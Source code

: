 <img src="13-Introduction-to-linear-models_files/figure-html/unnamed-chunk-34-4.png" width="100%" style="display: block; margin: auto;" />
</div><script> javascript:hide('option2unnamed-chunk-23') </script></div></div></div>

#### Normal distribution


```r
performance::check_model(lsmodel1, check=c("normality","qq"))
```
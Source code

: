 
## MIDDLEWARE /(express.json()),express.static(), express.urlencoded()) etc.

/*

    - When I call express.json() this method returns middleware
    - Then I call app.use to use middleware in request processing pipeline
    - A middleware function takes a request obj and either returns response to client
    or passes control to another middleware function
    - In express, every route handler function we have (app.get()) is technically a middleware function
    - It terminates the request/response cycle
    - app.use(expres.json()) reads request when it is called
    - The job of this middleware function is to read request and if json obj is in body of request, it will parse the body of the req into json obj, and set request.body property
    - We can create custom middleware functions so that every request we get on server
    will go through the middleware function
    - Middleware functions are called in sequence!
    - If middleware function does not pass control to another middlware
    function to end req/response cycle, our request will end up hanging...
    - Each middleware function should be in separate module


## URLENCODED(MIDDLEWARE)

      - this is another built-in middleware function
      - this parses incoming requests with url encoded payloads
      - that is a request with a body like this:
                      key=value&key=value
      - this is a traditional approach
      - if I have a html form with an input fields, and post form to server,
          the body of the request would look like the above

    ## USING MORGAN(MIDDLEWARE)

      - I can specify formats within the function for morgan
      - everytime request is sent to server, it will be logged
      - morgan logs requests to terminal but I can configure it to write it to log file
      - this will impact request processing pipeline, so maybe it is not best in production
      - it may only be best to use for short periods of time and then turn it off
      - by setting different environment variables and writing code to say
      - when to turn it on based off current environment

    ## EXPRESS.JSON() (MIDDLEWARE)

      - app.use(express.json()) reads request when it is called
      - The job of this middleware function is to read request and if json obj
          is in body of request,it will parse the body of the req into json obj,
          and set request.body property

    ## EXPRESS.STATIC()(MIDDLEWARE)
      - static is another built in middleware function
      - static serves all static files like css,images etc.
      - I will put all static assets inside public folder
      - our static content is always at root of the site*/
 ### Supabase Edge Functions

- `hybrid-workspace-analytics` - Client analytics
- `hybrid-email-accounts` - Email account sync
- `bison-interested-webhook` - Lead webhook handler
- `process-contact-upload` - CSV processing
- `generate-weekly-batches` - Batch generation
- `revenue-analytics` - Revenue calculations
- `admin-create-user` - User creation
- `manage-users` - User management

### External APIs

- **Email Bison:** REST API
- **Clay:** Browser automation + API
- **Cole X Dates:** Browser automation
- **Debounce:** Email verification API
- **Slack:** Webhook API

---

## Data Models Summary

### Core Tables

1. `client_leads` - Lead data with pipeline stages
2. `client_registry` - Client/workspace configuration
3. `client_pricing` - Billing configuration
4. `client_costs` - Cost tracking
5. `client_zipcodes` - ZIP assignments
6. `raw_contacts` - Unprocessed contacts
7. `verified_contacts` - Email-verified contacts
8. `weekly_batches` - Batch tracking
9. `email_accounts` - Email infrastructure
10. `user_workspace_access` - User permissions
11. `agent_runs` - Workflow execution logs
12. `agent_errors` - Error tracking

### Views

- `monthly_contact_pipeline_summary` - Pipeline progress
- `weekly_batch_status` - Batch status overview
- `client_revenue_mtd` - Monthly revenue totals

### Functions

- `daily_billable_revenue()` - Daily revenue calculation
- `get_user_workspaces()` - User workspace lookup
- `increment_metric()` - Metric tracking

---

● ● ●

DIRECTIONS FOR THIS TASK — Take the stretch of lines above from the one containing "- everytime request" through the one containing "- app.use(express.json()) reads" and repeat it exactly, adding no other line.

SOLUTION —
      - everytime request is sent to server, it will be logged
      - morgan logs requests to terminal but I can configure it to write it to log file
      - this will impact request processing pipeline, so maybe it is not best in production
      - it may only be best to use for short periods of time and then turn it off
      - by setting different environment variables and writing code to say
      - when to turn it on based off current environment

    ## EXPRESS.JSON() (MIDDLEWARE)

      - app.use(express.json()) reads request when it is called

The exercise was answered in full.